All this put me in mind of an epic rant by Dilbert creator Scott Adams this week, called “I want my cheese.” He recounts a shopping trip and the cascading and unintended consequences of the California bag law, ending with this:

My point is that the new bag law in California is entirely reasonable when viewed in isolation. Likewise, loyalty cards, self-checkout, and all the other annoyances make complete sense when viewed in isolation. But we don’t live in a world in which anything can exist in isolation. Safeway and my city government have made the simple act of food shopping so complicated that I’d rather scrounge in the dumpster behind the store than endure the pain of shopping inside the store.

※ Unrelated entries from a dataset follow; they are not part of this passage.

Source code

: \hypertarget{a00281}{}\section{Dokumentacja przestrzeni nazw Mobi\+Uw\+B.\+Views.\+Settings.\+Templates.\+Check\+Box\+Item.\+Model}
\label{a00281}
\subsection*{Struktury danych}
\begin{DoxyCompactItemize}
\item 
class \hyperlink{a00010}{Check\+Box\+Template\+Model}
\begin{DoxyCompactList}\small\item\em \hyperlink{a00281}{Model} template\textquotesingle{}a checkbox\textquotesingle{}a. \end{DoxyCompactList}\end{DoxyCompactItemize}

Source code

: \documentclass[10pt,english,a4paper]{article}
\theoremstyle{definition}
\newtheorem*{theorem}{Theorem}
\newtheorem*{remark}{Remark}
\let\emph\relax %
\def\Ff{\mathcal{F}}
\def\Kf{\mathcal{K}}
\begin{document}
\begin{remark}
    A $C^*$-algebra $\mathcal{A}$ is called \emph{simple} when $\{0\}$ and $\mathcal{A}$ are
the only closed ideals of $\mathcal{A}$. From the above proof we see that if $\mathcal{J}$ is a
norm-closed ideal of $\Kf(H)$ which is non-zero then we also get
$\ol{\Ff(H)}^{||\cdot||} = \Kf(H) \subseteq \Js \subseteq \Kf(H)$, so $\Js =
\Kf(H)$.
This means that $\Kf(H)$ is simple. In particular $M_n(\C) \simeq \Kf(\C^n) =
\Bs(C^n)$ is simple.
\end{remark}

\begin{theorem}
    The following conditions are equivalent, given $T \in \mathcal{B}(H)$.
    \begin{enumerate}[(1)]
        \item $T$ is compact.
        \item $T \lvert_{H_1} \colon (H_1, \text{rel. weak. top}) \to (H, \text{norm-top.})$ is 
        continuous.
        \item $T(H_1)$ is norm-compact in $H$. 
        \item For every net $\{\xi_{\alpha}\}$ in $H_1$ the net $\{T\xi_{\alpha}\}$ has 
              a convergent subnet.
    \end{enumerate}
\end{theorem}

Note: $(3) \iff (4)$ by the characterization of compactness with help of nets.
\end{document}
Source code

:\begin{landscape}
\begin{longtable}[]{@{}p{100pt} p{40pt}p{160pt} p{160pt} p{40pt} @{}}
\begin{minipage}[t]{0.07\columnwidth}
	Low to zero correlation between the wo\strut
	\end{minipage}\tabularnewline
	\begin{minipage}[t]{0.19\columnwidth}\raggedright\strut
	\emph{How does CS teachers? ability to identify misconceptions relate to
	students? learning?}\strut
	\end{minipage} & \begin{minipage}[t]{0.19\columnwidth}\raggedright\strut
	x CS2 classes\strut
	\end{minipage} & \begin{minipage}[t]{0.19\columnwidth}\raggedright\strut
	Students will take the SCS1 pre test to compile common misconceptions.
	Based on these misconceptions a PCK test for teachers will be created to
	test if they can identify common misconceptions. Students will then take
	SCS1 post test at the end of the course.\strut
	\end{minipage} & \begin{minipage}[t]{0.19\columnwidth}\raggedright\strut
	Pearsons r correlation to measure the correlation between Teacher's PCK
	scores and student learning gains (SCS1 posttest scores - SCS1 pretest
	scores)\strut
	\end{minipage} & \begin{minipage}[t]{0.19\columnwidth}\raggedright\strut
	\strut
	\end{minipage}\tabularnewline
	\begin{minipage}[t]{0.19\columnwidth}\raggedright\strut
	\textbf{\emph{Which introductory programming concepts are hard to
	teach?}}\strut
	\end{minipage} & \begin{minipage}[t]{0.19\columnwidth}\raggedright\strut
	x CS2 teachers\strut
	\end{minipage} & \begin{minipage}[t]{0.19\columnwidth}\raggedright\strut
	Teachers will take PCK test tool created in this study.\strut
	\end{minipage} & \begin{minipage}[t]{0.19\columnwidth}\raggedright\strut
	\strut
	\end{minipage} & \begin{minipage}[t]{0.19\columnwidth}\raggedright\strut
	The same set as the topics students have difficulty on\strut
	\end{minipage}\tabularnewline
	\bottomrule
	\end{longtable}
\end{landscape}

This is an interesting issue because every business decision that causes inconvenience for customers is viewed in isolation. When you take that perspective, eventually the entire process becomes so complicated it is barely competitive with dumpster diving.

What we need is some sort of system in which any proposed complication is viewed as more bothersome than earlier complications. The first complication usually doesn’t cause much problem. The tenth complication – no matter how well-meaning – destroys the system.

But here’s my big gripe. Yes, I saved the best for last. You see, brains are like muscles in the sense that they have a limited capacity during any given day. If you lift too many heavy objects, your muscles will fail. Likewise, if you use up all of your brain cycles on nonsense, you have nothing left for the important things in life, such as making Dilbert comics and writing blog posts.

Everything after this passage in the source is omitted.